A lot of American right-wingers seem to have gotten it into their heads that George Orwell would have loved the idea of invading Iraq, which seems doubtful to me but at least possible, but Hendrick Hetzberg observes that Newt Gingrich has further extrapolated from this the idea that Orwell would have hated socialized medicine. Here’s Gingrich on Orwell on socialism:
[The message of 1984 is] that centralized planning inherently leads to dictatorship, which is why having a secular socialist machine try to impose government-run health care in this country is such a significant step away from freedom and away from liberty, and towards a government-dominated society.
And here’s Orwell on socialism from “Why I Joined the Independent Labour Party”:
I have got to struggle against that, just as I have got to struggle against castor oil, rubber truncheons and concentration camps. And the only regime which, in the long run, will dare to permit freedom of speech is a Socialist regime. If Fascism triumphs I am finished as a writer — that is to say, finished in my only effective capacity. That of itself would be a sufficient reason for joining a Socialist party.
I have put the personal aspect first, but obviously it is not the only one.

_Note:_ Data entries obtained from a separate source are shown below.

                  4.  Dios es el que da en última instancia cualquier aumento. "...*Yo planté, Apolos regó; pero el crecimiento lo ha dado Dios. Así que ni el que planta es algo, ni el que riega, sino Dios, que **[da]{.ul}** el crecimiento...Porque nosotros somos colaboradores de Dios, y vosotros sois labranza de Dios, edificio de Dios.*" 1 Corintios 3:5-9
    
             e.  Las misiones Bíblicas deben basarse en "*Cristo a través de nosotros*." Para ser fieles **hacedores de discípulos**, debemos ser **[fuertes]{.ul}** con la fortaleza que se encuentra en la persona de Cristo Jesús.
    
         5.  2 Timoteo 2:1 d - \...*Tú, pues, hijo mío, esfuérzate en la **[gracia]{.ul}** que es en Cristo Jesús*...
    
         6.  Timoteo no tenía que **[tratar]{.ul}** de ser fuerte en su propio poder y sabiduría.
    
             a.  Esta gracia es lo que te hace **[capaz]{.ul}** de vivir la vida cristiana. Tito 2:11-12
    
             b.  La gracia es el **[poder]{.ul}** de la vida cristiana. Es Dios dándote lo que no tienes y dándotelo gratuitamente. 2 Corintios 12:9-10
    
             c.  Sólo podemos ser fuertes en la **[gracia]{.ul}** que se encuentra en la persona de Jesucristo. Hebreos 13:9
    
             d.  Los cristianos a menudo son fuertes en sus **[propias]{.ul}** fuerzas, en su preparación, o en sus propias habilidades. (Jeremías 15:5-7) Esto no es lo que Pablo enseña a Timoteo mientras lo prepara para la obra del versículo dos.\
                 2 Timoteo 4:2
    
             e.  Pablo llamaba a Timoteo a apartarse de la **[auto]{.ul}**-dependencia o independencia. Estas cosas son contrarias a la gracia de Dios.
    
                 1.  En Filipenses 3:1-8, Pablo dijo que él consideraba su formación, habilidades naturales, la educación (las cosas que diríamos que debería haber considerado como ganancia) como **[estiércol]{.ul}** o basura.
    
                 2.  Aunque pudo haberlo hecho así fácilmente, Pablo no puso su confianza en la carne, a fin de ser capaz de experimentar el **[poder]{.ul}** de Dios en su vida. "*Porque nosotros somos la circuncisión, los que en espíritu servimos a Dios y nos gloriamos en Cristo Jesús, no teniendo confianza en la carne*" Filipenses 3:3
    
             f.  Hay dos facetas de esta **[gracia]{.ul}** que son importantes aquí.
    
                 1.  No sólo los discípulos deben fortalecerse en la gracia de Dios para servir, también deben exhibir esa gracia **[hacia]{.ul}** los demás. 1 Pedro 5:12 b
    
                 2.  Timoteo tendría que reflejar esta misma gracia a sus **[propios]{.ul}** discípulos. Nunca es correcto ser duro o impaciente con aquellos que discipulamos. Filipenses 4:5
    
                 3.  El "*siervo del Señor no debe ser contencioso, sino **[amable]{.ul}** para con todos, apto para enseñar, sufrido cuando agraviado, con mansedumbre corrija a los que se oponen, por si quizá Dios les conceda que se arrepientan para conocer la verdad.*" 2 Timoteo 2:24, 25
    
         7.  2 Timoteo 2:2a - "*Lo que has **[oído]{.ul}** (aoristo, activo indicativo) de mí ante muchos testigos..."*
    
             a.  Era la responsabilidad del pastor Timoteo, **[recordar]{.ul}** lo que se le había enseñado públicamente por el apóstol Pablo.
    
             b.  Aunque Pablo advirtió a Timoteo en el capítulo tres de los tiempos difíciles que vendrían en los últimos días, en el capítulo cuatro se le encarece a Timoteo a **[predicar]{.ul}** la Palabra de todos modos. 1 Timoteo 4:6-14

It is not possible for any thinking person to live in such a society as our own without wanting to change it. For perhaps ten years past I have had some grasp of the real nature of capitalist society. I have seen British imperialism at work in Burma, and I have seen something of the effects of poverty and unemployment in Britain. In so far as I have struggle against the system, it has been mainly by writing books which I hoped would influence the reading public. I shall continue to do that, of course, but at a moment like the present writing books is not enough. The tempo of events is quickening; the dangers which once seemed a generation distant are staring us in the face. One has got to be actively a Socialist, not merely sympathetic to Socialism, or one plays into the hands of our always-active enemies.
In “Toward European Unity”, written after the war, he explained that “a Socialist United States of Europe seems to me the only worth-while political objective today.”